Это, однако же, не совсем верно. Если подобный святоша не свободен в своем отношении к собственному благочестию, то есть если ему при этом не хватает внутреннего смысла, он с чисто эстетической точки зрения оказывается комичным. А значит, и мир тут прав, когда смеется над ним.
Когда кривоногий человек желает выступать в роли танцмейстера, но при этом не в состоянии показать ни одной танцевальной позы, он комичен. Точно так же обстоит дело и с особой духовного звания. Нетрудно заметить, что подобный святоша как бы отсчитывает про себя такт, совсем как человек, который не умеет танцевать, но довольно сносно разбирается в танцах, чтобы уметь отсчитывать такт, пусть даже ему никогда не везет настолько, чтобы он к тому же мог попасть в такт, танцуя. Точно так же святоша знает, что религиозное всегда абсолютно соизмеримо, что религиозное — это не что-то, свойственное лишь определенным случаям и мгновениям, он знает, что религиозное всегда можно иметь при себе. Однако когда он уже собирается сделать его соизмеримым, он оказывается несвободен, и нетрудно заметить, как он тихонько отсчитывает такт про себя, причем, несмотря ни на что, он все время ошибается и дела складываются неудачно — со всеми его взглядами, обращенными к небу, сложенными руками и тому подобным. Потому такой индивид столь страшится каждого, кто не имел подобной тренировки, а для того чтобы приободрить себя, он и хватается за все эти грандиозные наблюдения относительно того, что мир ненавидит благочестивых.

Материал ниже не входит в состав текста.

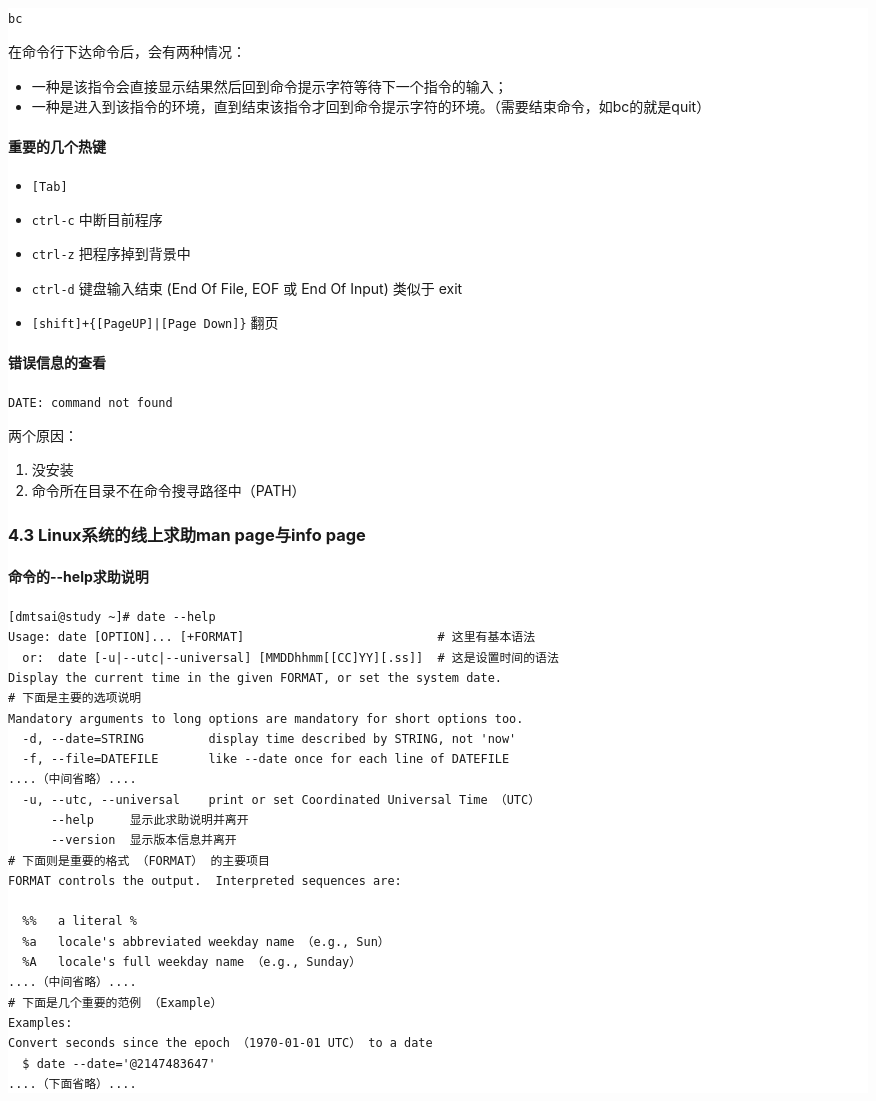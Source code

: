 `bc`

在命令行下达命令后，会有两种情况：

- 一种是该指令会直接显示结果然后回到命令提示字符等待下一个指令的输入；
- 一种是进入到该指令的环境，直到结束该指令才回到命令提示字符的环境。（需要结束命令，如bc的就是quit）

#### 重要的几个热键

- `[Tab]`

- `ctrl-c` 中断目前程序 

- `ctrl-z` 把程序掉到背景中

- `ctrl-d` 键盘输入结束 (End Of File, EOF 或 End Of Input) 类似于 exit

- `[shift]+{[PageUP]|[Page Down]}`    翻页

#### 错误信息的查看

```shell
DATE: command not found
```

两个原因：

1. 没安装
2. 命令所在目录不在命令搜寻路径中（PATH）



### 4.3 Linux系统的线上求助man page与info page

#### 命令的--help求助说明

```shell
[dmtsai@study ~]# date --help
Usage: date [OPTION]... [+FORMAT]                           # 这里有基本语法
  or:  date [-u|--utc|--universal] [MMDDhhmm[[CC]YY][.ss]]  # 这是设置时间的语法
Display the current time in the given FORMAT, or set the system date.
# 下面是主要的选项说明
Mandatory arguments to long options are mandatory for short options too.
  -d, --date=STRING         display time described by STRING, not 'now'
  -f, --file=DATEFILE       like --date once for each line of DATEFILE
....（中间省略）....
  -u, --utc, --universal    print or set Coordinated Universal Time （UTC）
      --help     显示此求助说明并离开
      --version  显示版本信息并离开
# 下面则是重要的格式 （FORMAT） 的主要项目
FORMAT controls the output.  Interpreted sequences are:

  %%   a literal %
  %a   locale's abbreviated weekday name （e.g., Sun）
  %A   locale's full weekday name （e.g., Sunday）
....（中间省略）....
# 下面是几个重要的范例 （Example）
Examples:
Convert seconds since the epoch （1970-01-01 UTC） to a date
  $ date --date='@2147483647'
....（下面省略）....
```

Стало быть, уверенность и внутренний смысл — это действительно субъективность, хотя и не в прежнем, совершенно абстрактном смысле. Вообще, несчастье новейшей науки состоит в том, что все стало ужасно грандиозным. Абстрактная субъективность столь же не уверена в себе и в той же степени лишена внутреннего смысла, как и абстрактная объективность. Когда об этом говорят in abstracto, это невозможно заметить, и потому правильно будет утверждать, что абстрактной субъективности не хватает содержания. Когда же об этом говорят in concreto, такое содержание ясно проявляется, поскольку индивидуальности, которая стремится превратить себя в абстракцию, точно так же недостает внутреннего смысла, как и той индивидуальности, которая превращает себя просто в церемониймейстера.
в) Схема исключения или отсутствия внутреннего смысла. Отсутствие внутреннего смысла — это всегда некое определение рефлексии, а потому всякая форма становится двойственной формой. Поскольку люди привыкли рассуждать об определениях духа совершенно абстрактно, никто обычно не склонен в них чересчур вглядываться. Чаще все это полагается так: непосредственность и противостоящая ей рефлексия (внутренний смысл), а затем синтез (или субстанциальность, субъективность, тождество, как бы это тождество ни называлось: разум, идея, дух). Однако в сфере действительности все не так. Тут непосредственность — это вместе с тем и непосредственность внутреннего смысла. Поэтому отсутствие внутреннего смысла прежде всего зависит от рефлексии.